Uroliths can be found in the renal pelvis, the ureter, the bladder, or the urethra. The most common locations are the bladder
and the urethra. A higher incidence of calcium oxalate has been reported in the ureter and kidney in cats. This higher incidence
seems to parallel the diet changes instituted several years ago to prevent stones in the lower urinary tract. Different types
of uroliths have been identified in veterinary medicine such as struvite or magnesium ammonium phosphate, calcium oxalate,
ammonium urate, silicate and cystine. Pathophysiology behind each type of urolith needs to be well understood in order to
accomplish a successful surgical treatment.
Hematuria, stranguria, and pollakiuria are the most common clinical signs associated with uroliths. Blood work, urinalysis,
radiographic evaluation of the urinary system and ultrasounds are required to diagnosed urolithiasis in dogs and cats.
Detection of uroliths is not in itself an indication for surgery. Along with medical management, surgical intervention has
an important role in the therapy for urolithiasis. Surgical candidates include:
• Patients with urolith induced obstruction to urine outflow that cannot be corrected by non-surgical techniques
• Patients with uroliths that are refractory to current methods of medical dissolution: silica, calcium oxalate, and
calcium phosphate uroliths
• Patients with uroliths that are increasing in size while under medical therapy
• Patients with nephroliths and renal dysfunction
• Patients with anatomical defects that predispose to UTI
• Patients not responding to therapy because of poor owner compliance.

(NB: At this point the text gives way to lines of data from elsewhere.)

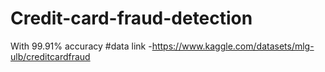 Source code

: # Credit-card-fraud-detection
With 99.91% accuracy
#data link -https://www.kaggle.com/datasets/mlg-ulb/creditcardfraud
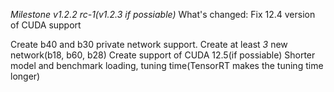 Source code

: *Milestone v1.2.2 rc-1(v1.2.3 if possiable)*
What's changed:
Fix 12.4 version of CUDA support

Create b40 and b30 private network support.
Create at least *3* new network(b18, b60, b28)
Create support of CUDA 12.5(if possiable)
Shorter model and benchmark loading, tuning time(TensorRT makes the tuning time longer)

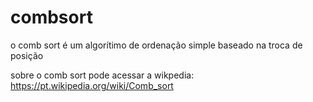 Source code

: # combsort
o comb sort é um algorítimo de ordenação simple baseado na troca de posição

sobre o comb sort pode acessar a wikpedia: https://pt.wikipedia.org/wiki/Comb_sort

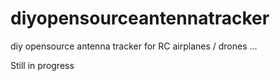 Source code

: # diyopensourceantennatracker
diy opensource antenna tracker for RC airplanes / drones ...

Still in progress
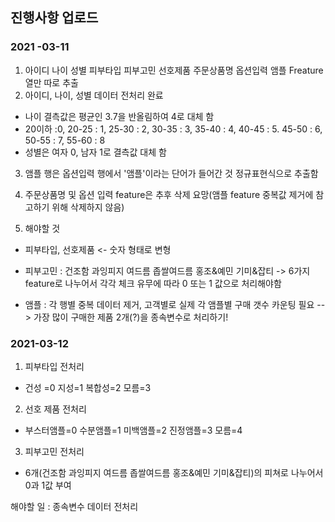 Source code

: ## 진행사항 업로드

### 2021 -03-11
1. 아이디	나이	성별	피부타입	피부고민	선호제품	주문상품명	옵션입력	앰플 Freature 열만 따로 추출
2. 아이디, 나이, 성별 데이터 전처리 완료
- 나이 결측값은 평균인 3.7을 반올림하여 4로 대체 함
- 20이하 :0, 20-25 : 1, 25-30 : 2, 30-35 : 3, 35-40 : 4, 40-45 : 5. 45-50 : 6, 50-55 : 7, 55-60 : 8 
- 성별은 여자 0, 남자 1로 결측값 대체 함

3. 앰플 행은 옵션입력 행에서 '앰플'이라는 단어가 들어간 것 정규표현식으로 추출함
4. 주문상품명 및 옵션 입력 feature은 추후 삭제 요망(앰플 feature 중복값 제거에 참고하기 위해 삭제하지 않음)

5. 해야할 것
- 피부타입, 선호제품 <- 숫자 형태로 변형
- 피부고민 :  건조함  과잉피지  여드름  좁쌀여드름  홍조&예민  기미&잡티 
        -> 6가지 feature로 나누어서 각각 체크 유무에 따라 0 또는 1 값으로 처리해야함

- 앰플 : 각 행별 중복 데이터 제거, 고객별로 실제 각 앰플별 구매 갯수 카운팅 필요 --> 가장 많이 구매한 제품 2개(?)을 종속변수로 처리하기!

### 2021-03-12

1. 피부타입 전처리
- 건성 =0  지성=1  복합성=2  모름=3 
2. 선호 제품 전처리
- 부스터앰플=0  수분앰플=1  미백앰플=2  진정앰플=3  모름=4
3. 피부고민 전처리
- 6개(건조함  과잉피지  여드름  좁쌀여드름  홍조&예민  기미&잡티)의 피쳐로 나누어서 0과 1값 부여


해야할 일 : 종속변수 데이터 전처리
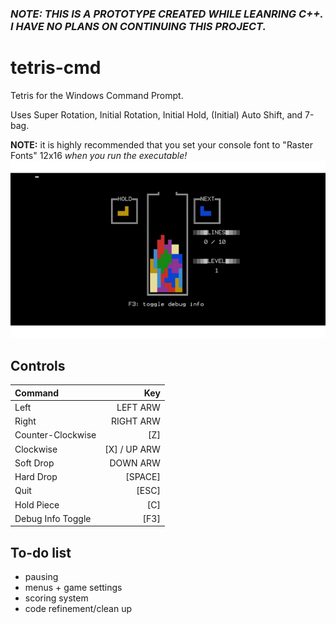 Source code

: ### *NOTE: THIS IS A PROTOTYPE CREATED WHILE LEANRING C++. I HAVE NO PLANS ON CONTINUING THIS PROJECT.*

# tetris-cmd
Tetris for the Windows Command Prompt.

Uses Super Rotation, Initial Rotation, Initial Hold, (Initial) Auto Shift, and 7-bag.

**NOTE:** it is highly recommended that you set your console font to "Raster Fonts" 12x16 *when you run the executable!*
![preview](0.2.0preview.gif)

## Controls

|Command           |Key          |
|:-----------------|------------:|
|Left              |LEFT ARW     |
|Right             |RIGHT ARW    |
|Counter-Clockwise |[Z]          |
|Clockwise         |[X] / UP ARW |
|Soft Drop         |DOWN ARW     |
|Hard Drop         |[SPACE]      |
|Quit              |[ESC]        |
|Hold Piece        |[C]          |
|Debug Info Toggle |[F3]         |

## To-do list
  * pausing
  * menus + game settings
  * scoring system
  * code refinement/clean up
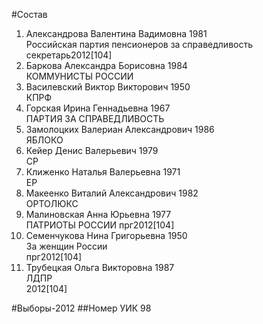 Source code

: #Состав
1. Александрова Валентина Вадимовна 1981   
    Российская партия пенсионеров за справедливость  
    секретарь2012[104]
2. Баркова Александра Борисовна 1984   
    КОММУНИСТЫ РОССИИ
3. Василевский Виктор Викторович 1950   
    КПРФ
4. Горская Ирина Геннадьевна 1967   
    ПАРТИЯ ЗА СПРАВЕДЛИВОСТЬ
5. Замолоцких Валериан Александрович 1986   
    ЯБЛОКО
6. Кейер Денис Валерьевич 1979   
    СР
7. Клиженко Наталья Валерьевна 1971   
    ЕР
8. Макеенко Виталий Александрович 1982   
    ОРТОЛЮКС
9. Малиновская Анна Юрьевна 1977   
    ПАТРИОТЫ РОССИИ 
    прг2012[104]    
10. Семенчукова Нина Григорьевна 1950   
    За женщин России  
    прг2012[104]
11. Трубецкая Ольга Викторовна 1987   
    ЛДПР  
    2012[104]

#Выборы-2012
##Номер УИК
98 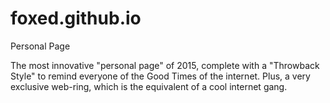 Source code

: # foxed.github.io
Personal Page

The most innovative "personal page" of 2015, complete with a "Throwback Style" to remind everyone of the Good Times of the internet. Plus, a very exclusive web-ring, which is the equivalent of a cool internet gang.
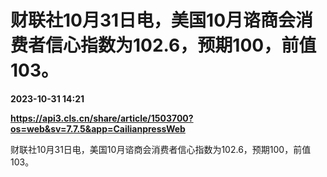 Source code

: # 财联社10月31日电，美国10月谘商会消费者信心指数为102.6，预期100，前值103。

**2023-10-31 14:21**

**https://api3.cls.cn/share/article/1503700?os=web&sv=7.7.5&app=CailianpressWeb**

财联社10月31日电，美国10月谘商会消费者信心指数为102.6，预期100，前值103。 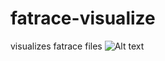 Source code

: # fatrace-visualize
visualizes fatrace files
![Alt text](/fatrace.png?raw=true "Timeline of Data access")
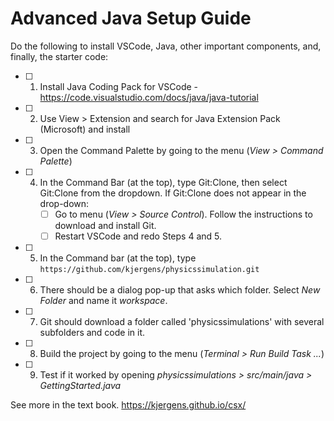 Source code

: # Advanced Java Setup Guide
Do the following to install VSCode, Java, other important components, and, finally, the starter code:
- [ ] 1. Install Java Coding Pack for VSCode - https://code.visualstudio.com/docs/java/java-tutorial
- [ ] 2. Use View > Extension and search for  Java Extension Pack (Microsoft) and install
- [ ] 3. Open the Command Palette by going to the menu (*View > Command Palette*)
- [ ] 4. In the Command Bar (at the top), type Git:Clone, then select Git:Clone from the dropdown.
      If Git:Clone does not appear in the drop-down:
     - [ ] Go to menu (*View > Source Control*). Follow the instructions to download and install Git.
     - [ ] Restart VSCode and redo Steps 4 and 5.
- [ ] 5. In the Command bar (at the top), type `https://github.com/kjergens/physicssimulation.git` 
- [ ] 6. There should be a dialog pop-up that asks which folder. Select *New Folder* and name it *workspace*.
- [ ] 7. Git should download a folder called 'physicssimulations' with several subfolders and code in it.
- [ ] 8. Build the project by going to the menu (*Terminal > Run Build Task ...*)
- [ ] 9. Test if it worked by opening *physicssimulations > src/main/java > GettingStarted.java*



See more in the text book. https://kjergens.github.io/csx/

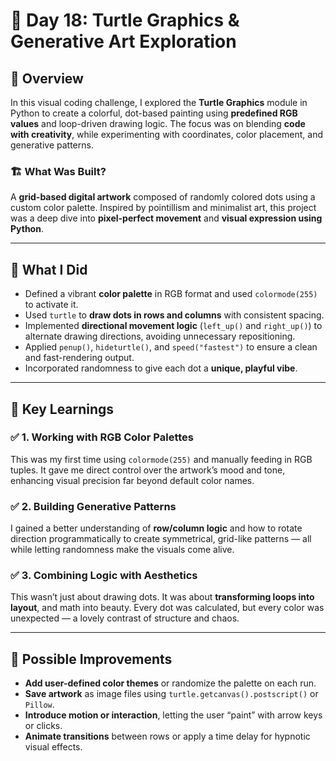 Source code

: # 🎨 Day 18: Turtle Graphics & Generative Art Exploration

## 🔹 Overview  
In this visual coding challenge, I explored the **Turtle Graphics** module in Python to create a colorful, dot-based painting using **predefined RGB values** and loop-driven drawing logic. The focus was on blending **code with creativity**, while experimenting with coordinates, color placement, and generative patterns.

### 🏗 What Was Built?
A **grid-based digital artwork** composed of randomly colored dots using a custom color palette. Inspired by pointillism and minimalist art, this project was a deep dive into **pixel-perfect movement** and **visual expression using Python**.

---

## 🔧 What I Did  
- Defined a vibrant **color palette** in RGB format and used `colormode(255)` to activate it.  
- Used `turtle` to **draw dots in rows and columns** with consistent spacing.  
- Implemented **directional movement logic** (`left_up()` and `right_up()`) to alternate drawing directions, avoiding unnecessary repositioning.  
- Applied `penup()`, `hideturtle()`, and `speed("fastest")` to ensure a clean and fast-rendering output.  
- Incorporated randomness to give each dot a **unique, playful vibe**.

---

## 📌 Key Learnings

### ✅ 1. Working with RGB Color Palettes  
This was my first time using `colormode(255)` and manually feeding in RGB tuples. It gave me direct control over the artwork’s mood and tone, enhancing visual precision far beyond default color names.

### ✅ 2. Building Generative Patterns  
I gained a better understanding of **row/column logic** and how to rotate direction programmatically to create symmetrical, grid-like patterns — all while letting randomness make the visuals come alive.

### ✅ 3. Combining Logic with Aesthetics  
This wasn’t just about drawing dots. It was about **transforming loops into layout**, and math into beauty. Every dot was calculated, but every color was unexpected — a lovely contrast of structure and chaos.

---

## 🔮 Possible Improvements  
- **Add user-defined color themes** or randomize the palette on each run.  
- **Save artwork** as image files using `turtle.getcanvas().postscript()` or `Pillow`.  
- **Introduce motion or interaction**, letting the user “paint” with arrow keys or clicks.  
- **Animate transitions** between rows or apply a time delay for hypnotic visual effects.
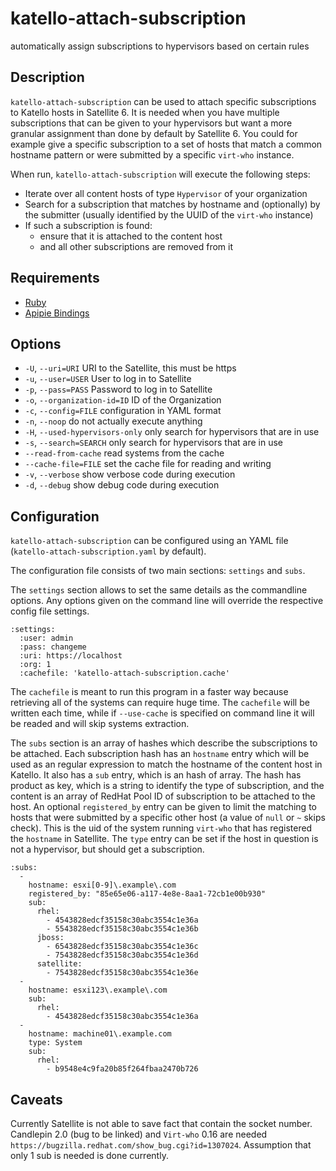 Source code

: # katello-attach-subscription

automatically assign subscriptions to hypervisors based on certain rules

## Description

`katello-attach-subscription` can be used to attach specific subscriptions to Katello hosts in Satellite 6. It is needed when you have multiple subscriptions that can be given to your hypervisors but want a more granular assignment than done by default by Satellite 6. You could for example give a specific subscription to a set of hosts that match a common hostname pattern or were submitted by a specific `virt-who` instance.

When run, `katello-attach-subscription` will execute the following steps:

* Iterate over all content hosts of type `Hypervisor` of your organization
* Search for a subscription that matches by hostname and (optionally) by the submitter (usually identified by the UUID of the `virt-who` instance)
* If such a subscription is found:
    * ensure that it is attached to the content host
    * and all other subscriptions are removed from it

## Requirements

* [Ruby](https://www.ruby-lang.org/)
* [Apipie Bindings](https://github.com/Apipie/apipie-bindings)

## Options

* `-U`, `--uri=URI` URI to the Satellite, this must be https
* `-u`, `--user=USER` User to log in to Satellite
* `-p`, `--pass=PASS` Password to log in to Satellite
* `-o`, `--organization-id=ID` ID of the Organization
* `-c`, `--config=FILE` configuration in YAML format
* `-n`, `--noop` do not actually execute anything
* `-H`, `--used-hypervisors-only` only search for hypervisors that are in use
* `-s`, `--search=SEARCH` only search for hypervisors that are in use
* `--read-from-cache` read systems from the cache
* `--cache-file=FILE` set the cache file for reading and writing
* `-v`, `--verbose` show verbose code during execution
* `-d`, `--debug` show debug code during execution

## Configuration

`katello-attach-subscription` can be configured using an YAML file (`katello-attach-subscription.yaml` by default).

The configuration file consists of two main sections: `settings` and `subs`.

The `settings` section allows to set the same details as the commandline options. Any options given on the command line will override the respective config file settings.

    :settings:
      :user: admin
      :pass: changeme
      :uri: https://localhost
      :org: 1
      :cachefile: 'katello-attach-subscription.cache'

The `cachefile` is meant to run this program in a faster way because retrieving all of the systems can require huge time.
The `cachefile` will be written each time, while if `--use-cache` is specified on command line it will be readed and will skip systems extraction.

The `subs` section is an array of hashes which describe the subscriptions to be attached.
Each subscription hash has an `hostname` entry which will be used as an regular expression to match the hostname of the content host in Katello.
It also has a `sub` entry, which is an hash of array.
The hash has product as key, which is a string to identify the type of subscription, and the content is an array of RedHat Pool ID of subscription to be attached to the host.
An optional `registered_by` entry can be given to limit the matching to hosts that were submitted by a specific other host (a value of `null` or `~` skips check). This is the uid of the system running `virt-who` that has registered the `hostname` in Satellite.
The `type` entry can be set if the host in question is not a hypervisor, but should get a subscription.

    :subs:
      - 
        hostname: esxi[0-9]\.example\.com
        registered_by: "85e65e06-a117-4e8e-8aa1-72cb1e00b930"
        sub:
          rhel:
            - 4543828edcf35158c30abc3554c1e36a
            - 5543828edcf35158c30abc3554c1e36b
          jboss:
            - 6543828edcf35158c30abc3554c1e36c
            - 7543828edcf35158c30abc3554c1e36d
          satellite:
            - 7543828edcf35158c30abc3554c1e36e
      -
        hostname: esxi123\.example\.com
        sub:
          rhel:
            - 4543828edcf35158c30abc3554c1e36a
      -
        hostname: machine01\.example.com
        type: System
        sub:
          rhel:
            - b9548e4c9fa20b85f264fbaa2470b726

## Caveats

Currently Satellite is not able to save fact that contain the socket number. Candlepin 2.0 (bug to be linked) and `Virt-who` 0.16 are needed `https://bugzilla.redhat.com/show_bug.cgi?id=1307024`.
Assumption that only 1 sub is needed is done currently.
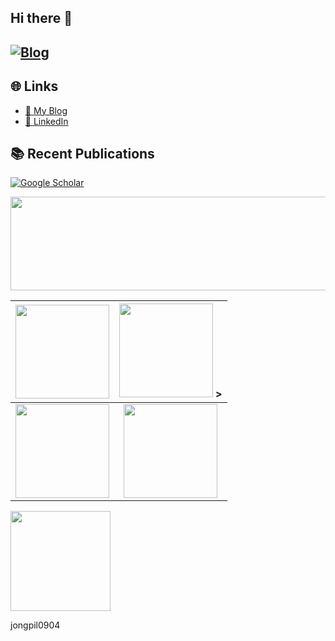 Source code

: ## Hi there 👋


[![Blog](https://img.shields.io/badge/Blog-Visit%20My%20Blog-blue?style=for-the-badge&logo=google-chrome)](https://your-blog-url.com)
---
## 🌐 Links
- [📖 My Blog](https://your-blog-url.com)
- [💼 LinkedIn](https://www.linkedin.com/in/your-id)


## 📚 Recent Publications
<!-- SCHOLAR:START -->
<!-- SCHOLAR:END -->










[![Google Scholar](https://img.shields.io/badge/Google%20Scholar-Profile-blue?logo=googlescholar&style=for-the-badge)](https://scholar.google.com/citations?user=여기ID)

<img src="https://github-readme-stats.vercel.app/api/top-langs/?username=Jongpil0911&layout=compact&theme=radical" height=150 width="700"/>

| <img src="https://github-readme-stats.vercel.app/api/top-langs/?username=Jongpil0911&layout=compact&theme=radical" height=150 > | <img src="https://leetcard.jacoblin.cool/YOUR_ID?theme=dark&ext=heatmap&animation=true" height="150"> > |
|:---:|:---:|
| <img src="https://github-readme-stats.vercel.app/api?username=Jongpil0911&show_icons=true&theme=radical" height=150 > | <img src="http://mazassumnida.wtf/api/v2/generate_badge?boj=jongpil0911@naver.com" height=150 > |
<a href="https://leetcode.com/jongpil0904/">
  <img src="https://leetcard.jacoblin.cool/YOUR_ID?theme=dark&ext=heatmap&animation=true" height="160"/>
</a>

jongpil0904

<!--


**Jongpil0911/Jongpil0911** is a ✨ _special_ ✨ repository because its `README.md` (this file) appears on your GitHub profile.

Here are some ideas to get you started:

- 🔭 I’m currently working on ...
- 🌱 I’m currently learning ...
- 👯 I’m looking to collaborate on ...
- 🤔 I’m looking for help with ...
- 💬 Ask me about ...
- 📫 How to reach me: ...
- 😄 Pronouns: ...
- ⚡ Fun fact: ...
-->
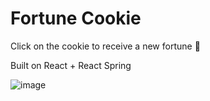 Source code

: # Fortune Cookie

Click on the cookie to receive a new fortune 🥠

Built on React + React Spring

![image](https://github.com/user-attachments/assets/f5f6ddc1-7d95-4175-8307-1406b65a9f75)
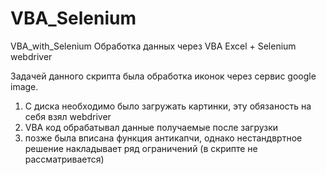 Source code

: VBA_Selenium
============
VBA_with_Selenium
Обработка данных через VBA Excel + Selenium webdriver

Задачей данного скрипта была обработка иконок через сервис google image.
1) C диска необходимо было загружать картинки, эту обязаность на себя взял webdriver
2) VBA код обрабатывал данные получаемые после загрузки
3) позже была вписана функция антикапчи, однако нестандвртное решение накладывает ряд ограничений (в скрипте не рассматривается)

Evaluation of patients before surgery
If an obstruction is present several metabolic changes can occur that will compromise the patient. First a post-renal azotemia
will develop. This azotemia should be reversible as soon as the urine can flow freely. This azotemia may not develop if the
obstruction is only compromising one ureter or one kidney. Electrolyte imbalance will develop very quickly with urinary obstruction
or uroabdomen. Uroabdomen can appear if an obstruction has been sustained for a long period of time. Hyperkalemia will induce
serious bradycardia with tall T wave (K >5.5 mEq/L), prolongation of QRS complex (K>6.5 mEq/L), decrease amplitude of P wave
and prolongation of P wave (K>7.5 mEq/L), and disappearance of P wave when K>8.5 mEq/L. High potassium concentration will
induce a temporary atrial standstill. It is important to recognize those changes because induction of anesthesia in such a
patient is not indicated. To lower the potassium concentration induction of diuresis is the best option. Either a small urinary
catheter can be placed in the urethra to bypass the obstruction or a cystocenthesis can be performed to empty the bladder
as much as possible. If a uroabdomen is present an abdominal drain can be placed under local anesthesia. If diuresis does
not lower the level of potassium a combination of insulin glucose and bicarbonate can be used. Potassium concentration will
decrease for a period of time allowing a safe induction of anesthesia to perform surgery. Finally if insulin is not helping
injection of calcium gluconate will help protect the heart against the effect of potassium.